◆ **Exercise**: Only the lines that hold "printf" should be in the answer, each copied from the data below.

◆ **The data**:
☆ ☆ ☆ ☆

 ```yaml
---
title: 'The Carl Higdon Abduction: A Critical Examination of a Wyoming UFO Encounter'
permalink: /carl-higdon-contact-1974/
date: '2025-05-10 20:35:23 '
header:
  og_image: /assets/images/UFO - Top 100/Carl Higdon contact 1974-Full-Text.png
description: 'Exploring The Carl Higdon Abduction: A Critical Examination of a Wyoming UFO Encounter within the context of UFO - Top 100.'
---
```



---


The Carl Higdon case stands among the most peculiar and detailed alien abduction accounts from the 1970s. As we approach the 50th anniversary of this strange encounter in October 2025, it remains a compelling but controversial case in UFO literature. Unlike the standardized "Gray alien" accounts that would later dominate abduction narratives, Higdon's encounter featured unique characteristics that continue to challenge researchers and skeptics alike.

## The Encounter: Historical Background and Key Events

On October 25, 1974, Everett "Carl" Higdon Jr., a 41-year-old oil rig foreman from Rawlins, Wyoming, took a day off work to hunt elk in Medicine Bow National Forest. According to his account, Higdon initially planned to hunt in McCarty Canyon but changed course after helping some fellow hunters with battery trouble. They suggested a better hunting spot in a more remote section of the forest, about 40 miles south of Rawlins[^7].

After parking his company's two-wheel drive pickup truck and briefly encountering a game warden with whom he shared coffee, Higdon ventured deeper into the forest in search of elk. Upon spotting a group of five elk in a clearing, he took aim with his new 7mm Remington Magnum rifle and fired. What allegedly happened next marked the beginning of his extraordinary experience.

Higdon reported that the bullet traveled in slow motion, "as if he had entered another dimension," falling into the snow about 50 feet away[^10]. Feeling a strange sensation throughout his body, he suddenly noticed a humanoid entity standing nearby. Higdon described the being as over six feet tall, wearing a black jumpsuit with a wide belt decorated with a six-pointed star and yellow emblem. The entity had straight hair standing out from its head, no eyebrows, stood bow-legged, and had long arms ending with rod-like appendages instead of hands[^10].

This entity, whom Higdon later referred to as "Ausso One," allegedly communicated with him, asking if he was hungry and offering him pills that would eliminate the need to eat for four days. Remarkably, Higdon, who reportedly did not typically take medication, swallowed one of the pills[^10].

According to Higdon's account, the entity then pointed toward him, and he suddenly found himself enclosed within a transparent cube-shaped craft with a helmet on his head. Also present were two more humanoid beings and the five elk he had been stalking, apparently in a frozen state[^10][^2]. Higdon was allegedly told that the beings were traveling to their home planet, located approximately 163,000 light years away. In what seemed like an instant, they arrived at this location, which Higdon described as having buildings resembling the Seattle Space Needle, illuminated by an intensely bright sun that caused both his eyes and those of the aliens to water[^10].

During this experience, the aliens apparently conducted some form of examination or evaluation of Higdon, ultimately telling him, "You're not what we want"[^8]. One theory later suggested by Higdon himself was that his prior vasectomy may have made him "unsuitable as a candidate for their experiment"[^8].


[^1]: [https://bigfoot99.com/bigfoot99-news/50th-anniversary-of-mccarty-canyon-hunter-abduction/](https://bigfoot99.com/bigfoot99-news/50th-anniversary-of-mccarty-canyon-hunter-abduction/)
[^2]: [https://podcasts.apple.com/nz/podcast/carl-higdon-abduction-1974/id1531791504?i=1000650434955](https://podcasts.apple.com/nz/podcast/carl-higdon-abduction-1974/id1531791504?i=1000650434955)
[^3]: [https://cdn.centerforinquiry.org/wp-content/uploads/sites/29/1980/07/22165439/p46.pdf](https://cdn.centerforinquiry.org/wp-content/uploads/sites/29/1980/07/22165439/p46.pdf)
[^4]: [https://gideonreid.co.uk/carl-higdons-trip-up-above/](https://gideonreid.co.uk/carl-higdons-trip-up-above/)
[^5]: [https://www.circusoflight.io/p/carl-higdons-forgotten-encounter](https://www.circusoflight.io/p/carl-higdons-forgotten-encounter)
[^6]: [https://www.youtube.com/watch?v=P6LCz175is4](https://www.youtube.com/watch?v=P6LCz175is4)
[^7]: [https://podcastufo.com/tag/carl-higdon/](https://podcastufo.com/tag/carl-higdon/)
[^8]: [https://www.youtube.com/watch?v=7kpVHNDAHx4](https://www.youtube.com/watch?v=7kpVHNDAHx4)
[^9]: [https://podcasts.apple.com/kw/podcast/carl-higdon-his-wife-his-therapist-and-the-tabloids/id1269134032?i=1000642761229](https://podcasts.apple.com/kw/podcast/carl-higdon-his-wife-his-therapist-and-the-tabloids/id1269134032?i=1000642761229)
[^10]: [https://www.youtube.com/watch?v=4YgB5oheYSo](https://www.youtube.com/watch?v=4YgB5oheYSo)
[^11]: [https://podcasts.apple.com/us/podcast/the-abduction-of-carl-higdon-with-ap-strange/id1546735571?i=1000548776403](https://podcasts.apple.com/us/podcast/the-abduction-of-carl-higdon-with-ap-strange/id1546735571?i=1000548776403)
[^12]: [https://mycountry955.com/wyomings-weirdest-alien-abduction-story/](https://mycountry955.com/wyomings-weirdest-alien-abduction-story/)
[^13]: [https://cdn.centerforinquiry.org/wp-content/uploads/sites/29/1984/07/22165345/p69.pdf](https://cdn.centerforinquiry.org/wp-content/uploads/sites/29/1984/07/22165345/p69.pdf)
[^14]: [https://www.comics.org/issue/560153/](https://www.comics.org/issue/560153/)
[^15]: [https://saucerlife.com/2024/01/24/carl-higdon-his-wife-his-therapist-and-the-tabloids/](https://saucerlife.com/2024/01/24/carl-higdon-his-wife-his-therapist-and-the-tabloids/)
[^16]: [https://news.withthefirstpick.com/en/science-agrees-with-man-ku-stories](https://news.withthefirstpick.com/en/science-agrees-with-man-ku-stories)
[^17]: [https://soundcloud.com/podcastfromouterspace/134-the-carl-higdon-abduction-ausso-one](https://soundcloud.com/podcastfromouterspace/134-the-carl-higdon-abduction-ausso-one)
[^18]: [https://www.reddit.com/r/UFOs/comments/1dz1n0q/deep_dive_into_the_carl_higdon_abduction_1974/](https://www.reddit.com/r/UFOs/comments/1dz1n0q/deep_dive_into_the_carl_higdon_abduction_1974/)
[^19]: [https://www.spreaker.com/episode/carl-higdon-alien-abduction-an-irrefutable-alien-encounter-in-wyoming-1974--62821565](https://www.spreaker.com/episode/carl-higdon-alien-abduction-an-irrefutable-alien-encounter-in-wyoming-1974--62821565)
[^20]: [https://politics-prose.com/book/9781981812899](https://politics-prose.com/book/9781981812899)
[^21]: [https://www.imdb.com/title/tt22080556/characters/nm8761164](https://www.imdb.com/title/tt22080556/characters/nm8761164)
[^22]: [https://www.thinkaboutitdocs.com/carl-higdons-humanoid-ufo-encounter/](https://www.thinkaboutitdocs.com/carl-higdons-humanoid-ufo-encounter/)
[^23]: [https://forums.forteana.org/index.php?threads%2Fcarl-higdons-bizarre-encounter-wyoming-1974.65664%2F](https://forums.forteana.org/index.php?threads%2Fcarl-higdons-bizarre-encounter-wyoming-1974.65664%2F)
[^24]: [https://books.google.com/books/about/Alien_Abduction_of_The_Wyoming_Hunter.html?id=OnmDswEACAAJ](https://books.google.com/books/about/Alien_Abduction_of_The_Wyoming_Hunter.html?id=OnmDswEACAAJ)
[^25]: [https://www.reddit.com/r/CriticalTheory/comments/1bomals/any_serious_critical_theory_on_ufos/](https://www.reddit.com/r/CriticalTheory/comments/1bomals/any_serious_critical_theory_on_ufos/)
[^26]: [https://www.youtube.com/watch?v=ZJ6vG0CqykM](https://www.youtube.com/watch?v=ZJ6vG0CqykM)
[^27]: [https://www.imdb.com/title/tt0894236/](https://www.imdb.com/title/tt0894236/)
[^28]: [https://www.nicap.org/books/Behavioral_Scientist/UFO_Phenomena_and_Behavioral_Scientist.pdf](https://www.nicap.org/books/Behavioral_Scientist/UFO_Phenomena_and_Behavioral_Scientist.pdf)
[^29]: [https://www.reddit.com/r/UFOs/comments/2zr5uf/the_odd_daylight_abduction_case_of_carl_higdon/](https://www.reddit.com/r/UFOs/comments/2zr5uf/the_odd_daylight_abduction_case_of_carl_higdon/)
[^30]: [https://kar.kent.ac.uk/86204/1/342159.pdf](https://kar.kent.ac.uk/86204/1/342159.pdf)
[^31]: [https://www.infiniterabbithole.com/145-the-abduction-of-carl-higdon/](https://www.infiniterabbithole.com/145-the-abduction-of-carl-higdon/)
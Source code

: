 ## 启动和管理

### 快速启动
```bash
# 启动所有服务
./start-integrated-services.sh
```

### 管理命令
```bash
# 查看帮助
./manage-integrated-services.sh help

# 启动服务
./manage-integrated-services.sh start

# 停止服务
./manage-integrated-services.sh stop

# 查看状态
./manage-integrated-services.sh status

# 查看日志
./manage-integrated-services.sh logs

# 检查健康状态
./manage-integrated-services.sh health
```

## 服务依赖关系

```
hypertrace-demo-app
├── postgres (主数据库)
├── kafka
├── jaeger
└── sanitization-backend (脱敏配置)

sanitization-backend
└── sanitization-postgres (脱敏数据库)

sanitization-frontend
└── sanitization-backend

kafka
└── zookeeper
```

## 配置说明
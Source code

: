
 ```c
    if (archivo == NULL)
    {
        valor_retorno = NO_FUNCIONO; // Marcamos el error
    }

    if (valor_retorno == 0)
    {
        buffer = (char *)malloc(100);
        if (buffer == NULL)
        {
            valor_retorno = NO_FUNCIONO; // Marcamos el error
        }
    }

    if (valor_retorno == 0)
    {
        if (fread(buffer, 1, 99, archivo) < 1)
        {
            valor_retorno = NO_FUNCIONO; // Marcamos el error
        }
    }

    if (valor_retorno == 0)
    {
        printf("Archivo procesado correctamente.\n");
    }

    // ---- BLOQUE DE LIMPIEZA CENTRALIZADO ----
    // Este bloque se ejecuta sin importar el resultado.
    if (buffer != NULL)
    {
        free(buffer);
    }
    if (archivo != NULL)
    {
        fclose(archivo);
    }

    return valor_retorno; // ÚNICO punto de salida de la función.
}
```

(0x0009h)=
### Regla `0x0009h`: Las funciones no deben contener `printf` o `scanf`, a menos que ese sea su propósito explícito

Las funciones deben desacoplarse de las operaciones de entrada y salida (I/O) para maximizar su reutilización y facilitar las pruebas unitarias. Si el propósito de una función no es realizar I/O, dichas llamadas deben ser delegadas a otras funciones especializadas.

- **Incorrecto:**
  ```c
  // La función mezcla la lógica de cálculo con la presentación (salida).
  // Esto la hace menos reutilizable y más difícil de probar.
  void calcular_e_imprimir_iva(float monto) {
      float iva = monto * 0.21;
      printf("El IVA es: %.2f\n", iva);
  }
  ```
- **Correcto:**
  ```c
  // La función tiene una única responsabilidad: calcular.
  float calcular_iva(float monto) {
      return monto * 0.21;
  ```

☆ ☆ ☆ ☆

◆ **Task answer**:
        printf("Archivo procesado correctamente.\n");
### Regla `0x0009h`: Las funciones no deben contener `printf` o `scanf`, a menos que ese sea su propósito explícito
      printf("El IVA es: %.2f\n", iva);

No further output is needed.